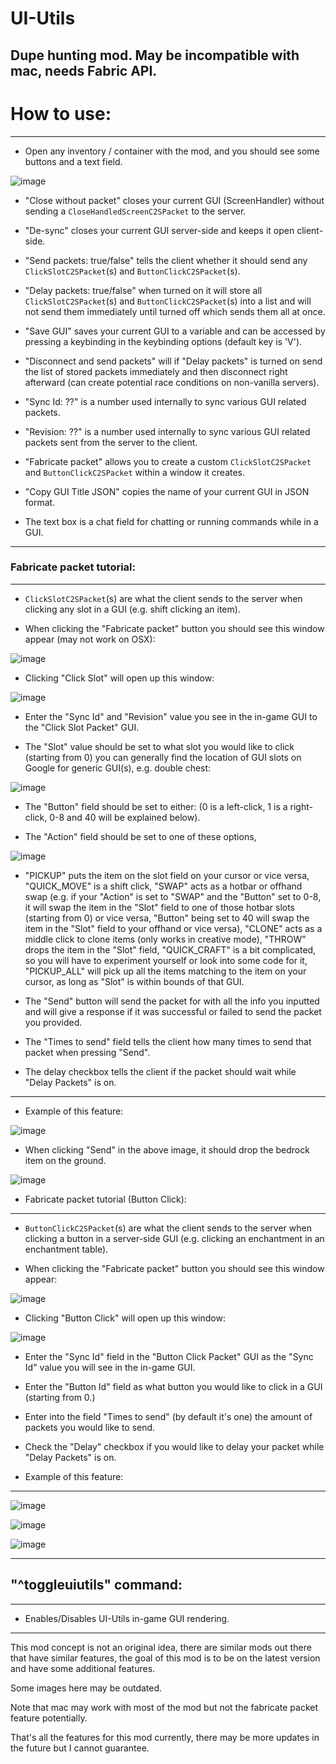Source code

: # UI-Utils
Dupe hunting mod. May be incompatible with mac, needs Fabric API.
---

# How to use:

---

- Open any inventory / container with the mod, and you should see some buttons and a text field.

![image](images/gui.png)

- "Close without packet" closes your current GUI (ScreenHandler) without sending a `CloseHandledScreenC2SPacket` to the server.

- "De-sync" closes your current GUI server-side and keeps it open client-side.

- "Send packets: true/false" tells the client whether it should send any `ClickSlotC2SPacket`(s) and `ButtonClickC2SPacket`(s).

- "Delay packets: true/false" when turned on it will store all `ClickSlotC2SPacket`(s) and `ButtonClickC2SPacket`(s) into a list and will not send them immediately until turned off which sends them all at once.

- "Save GUI" saves your current GUI to a variable and can be accessed by pressing a keybinding in the keybinding options (default key is 'V').

- "Disconnect and send packets" will if "Delay packets" is turned on send the list of stored packets immediately and then disconnect right afterward (can create potential race conditions on non-vanilla servers).

- "Sync Id: ??" is a number used internally to sync various GUI related packets.

- "Revision: ??" is a number used internally to sync various GUI related packets sent from the server to the client.

- "Fabricate packet" allows you to create a custom `ClickSlotC2SPacket` and `ButtonClickC2SPacket` within a window it creates.

- "Copy GUI Title JSON" copies the name of your current GUI in JSON format.

- The text box is a chat field for chatting or running commands while in a GUI.

---

### Fabricate packet tutorial:

---

- `ClickSlotC2SPacket`(s) are what the client sends to the server when clicking any slot in a GUI (e.g. shift clicking an item).

- When clicking the "Fabricate packet" button you should see this window appear (may not work on OSX):

![image](images/packet_option.png)

- Clicking "Click Slot" will open up this window:

![image](images/click_slot_packet.png)

- Enter the "Sync Id" and "Revision" value you see in the in-game GUI to the "Click Slot Packet" GUI.

- The "Slot" value should be set to what slot you would like to click (starting from 0) you can generally find the location of GUI slots on Google for generic GUI(s), e.g. double chest:

 ![image](images/slots.png)

- The "Button" field should be set to either: (0 is a left-click, 1 is a right-click, 0-8 and 40 will be explained below).

- The "Action" field should be set to one of these options,

![image](images/click_slot_actions.png)

- "PICKUP" puts the item on the slot field on your cursor or vice versa, "QUICK_MOVE" is a shift click, "SWAP" acts as a hotbar or offhand swap (e.g. if your "Action" is set to "SWAP" and the "Button" set to 0-8, it will swap the item in the "Slot" field to one of those hotbar slots (starting from 0) or vice versa, "Button" being set to 40 will swap the item in the "Slot" field to your offhand or vice versa), "CLONE" acts as a middle click to clone items (only works in creative mode), "THROW" drops the item in the "Slot" field, "QUICK_CRAFT" is a bit complicated, so you will have to experiment yourself or look into some code for it, "PICKUP_ALL" will pick up all the items matching to the item on your cursor, as long as "Slot" is within bounds of that GUI.

- The "Send" button will send the packet for with all the info you inputted and will give a response if it was successful or failed to send the packet you provided.

- The "Times to send" field tells the client how many times to send that packet when pressing "Send".

- The delay checkbox tells the client if the packet should wait while "Delay Packets" is on.

---

- Example of this feature:

![image](images/click_slot_example.png)

- When clicking "Send" in the above image, it should drop the bedrock item on the ground.

![image](images/click_slot_example_2.png)


- Fabricate packet tutorial (Button Click):
---

- `ButtonClickC2SPacket`(s) are what the client sends to the server when clicking a button in a server-side GUI (e.g. clicking an enchantment in an enchantment table).

- When clicking the "Fabricate packet" button you should see this window appear:

![image](images/packet_option.png)

- Clicking "Button Click" will open up this window:

![image](images/button_click_packet.png)

- Enter the "Sync Id" field in the "Button Click Packet" GUI as the "Sync Id" value you will see in the in-game GUI.

- Enter the "Button Id" field as what button you would like to click in a GUI (starting from 0.)

- Enter into the field "Times to send" (by default it's one) the amount of packets you would like to send.

- Check the "Delay" checkbox if you would like to delay your packet while "Delay Packets" is on.

- Example of this feature:
---

![image](images/enchant.png)

![image](images/enchant_2.png)

![image](images/enchant_3.png)

---

## "^toggleuiutils" command:

---
- Enables/Disables UI-Utils in-game GUI rendering.
---

This mod concept is not an original idea, there are similar mods out there that have similar features, the goal of this mod is to be on the latest version and have some additional features.

Some images here may be outdated.

Note that mac may work with most of the mod but not the fabricate packet feature potentially.

That's all the features for this mod currently, there may be more updates in the future but I cannot guarantee.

HOW TO COMPLETE THIS TASK:
Write out the listing above in full, word for word, with no pictures.

YOUR RESPONSE:
Source code

: # UI-Utils
Dupe hunting mod. May be incompatible with mac, needs Fabric API.
---

# How to use:

---

- Open any inventory / container with the mod, and you should see some buttons and a text field.

![image](images/gui.png)

- "Close without packet" closes your current GUI (ScreenHandler) without sending a `CloseHandledScreenC2SPacket` to the server.

- "De-sync" closes your current GUI server-side and keeps it open client-side.

- "Send packets: true/false" tells the client whether it should send any `ClickSlotC2SPacket`(s) and `ButtonClickC2SPacket`(s).

- "Delay packets: true/false" when turned on it will store all `ClickSlotC2SPacket`(s) and `ButtonClickC2SPacket`(s) into a list and will not send them immediately until turned off which sends them all at once.

- "Save GUI" saves your current GUI to a variable and can be accessed by pressing a keybinding in the keybinding options (default key is 'V').

- "Disconnect and send packets" will if "Delay packets" is turned on send the list of stored packets immediately and then disconnect right afterward (can create potential race conditions on non-vanilla servers).

- "Sync Id: ??" is a number used internally to sync various GUI related packets.

- "Revision: ??" is a number used internally to sync various GUI related packets sent from the server to the client.

- "Fabricate packet" allows you to create a custom `ClickSlotC2SPacket` and `ButtonClickC2SPacket` within a window it creates.

- "Copy GUI Title JSON" copies the name of your current GUI in JSON format.

- The text box is a chat field for chatting or running commands while in a GUI.

---

### Fabricate packet tutorial:

---

- `ClickSlotC2SPacket`(s) are what the client sends to the server when clicking any slot in a GUI (e.g. shift clicking an item).

- When clicking the "Fabricate packet" button you should see this window appear (may not work on OSX):

![image](images/packet_option.png)

- Clicking "Click Slot" will open up this window:

![image](images/click_slot_packet.png)

- Enter the "Sync Id" and "Revision" value you see in the in-game GUI to the "Click Slot Packet" GUI.

- The "Slot" value should be set to what slot you would like to click (starting from 0) you can generally find the location of GUI slots on Google for generic GUI(s), e.g. double chest:

 ![image](images/slots.png)

- The "Button" field should be set to either: (0 is a left-click, 1 is a right-click, 0-8 and 40 will be explained below).

- The "Action" field should be set to one of these options,

![image](images/click_slot_actions.png)

- "PICKUP" puts the item on the slot field on your cursor or vice versa, "QUICK_MOVE" is a shift click, "SWAP" acts as a hotbar or offhand swap (e.g. if your "Action" is set to "SWAP" and the "Button" set to 0-8, it will swap the item in the "Slot" field to one of those hotbar slots (starting from 0) or vice versa, "Button" being set to 40 will swap the item in the "Slot" field to your offhand or vice versa), "CLONE" acts as a middle click to clone items (only works in creative mode), "THROW" drops the item in the "Slot" field, "QUICK_CRAFT" is a bit complicated, so you will have to experiment yourself or look into some code for it, "PICKUP_ALL" will pick up all the items matching to the item on your cursor, as long as "Slot" is within bounds of that GUI.

- The "Send" button will send the packet for with all the info you inputted and will give a response if it was successful or failed to send the packet you provided.

- The "Times to send" field tells the client how many times to send that packet when pressing "Send".

- The delay checkbox tells the client if the packet should wait while "Delay Packets" is on.

---

- Example of this feature:

![image](images/click_slot_example.png)

- When clicking "Send" in the above image, it should drop the bedrock item on the ground.

![image](images/click_slot_example_2.png)


- Fabricate packet tutorial (Button Click):
---

- `ButtonClickC2SPacket`(s) are what the client sends to the server when clicking a button in a server-side GUI (e.g. clicking an enchantment in an enchantment table).

- When clicking the "Fabricate packet" button you should see this window appear:

![image](images/packet_option.png)

- Clicking "Button Click" will open up this window:

![image](images/button_click_packet.png)

- Enter the "Sync Id" field in the "Button Click Packet" GUI as the "Sync Id" value you will see in the in-game GUI.

- Enter the "Button Id" field as what button you would like to click in a GUI (starting from 0.)

- Enter into the field "Times to send" (by default it's one) the amount of packets you would like to send.

- Check the "Delay" checkbox if you would like to delay your packet while "Delay Packets" is on.

- Example of this feature:
---

![image](images/enchant.png)

![image](images/enchant_2.png)

![image](images/enchant_3.png)

---

## "^toggleuiutils" command:

---
- Enables/Disables UI-Utils in-game GUI rendering.
---

This mod concept is not an original idea, there are similar mods out there that have similar features, the goal of this mod is to be on the latest version and have some additional features.

Some images here may be outdated.

Note that mac may work with most of the mod but not the fabricate packet feature potentially.

That's all the features for this mod currently, there may be more updates in the future but I cannot guarantee.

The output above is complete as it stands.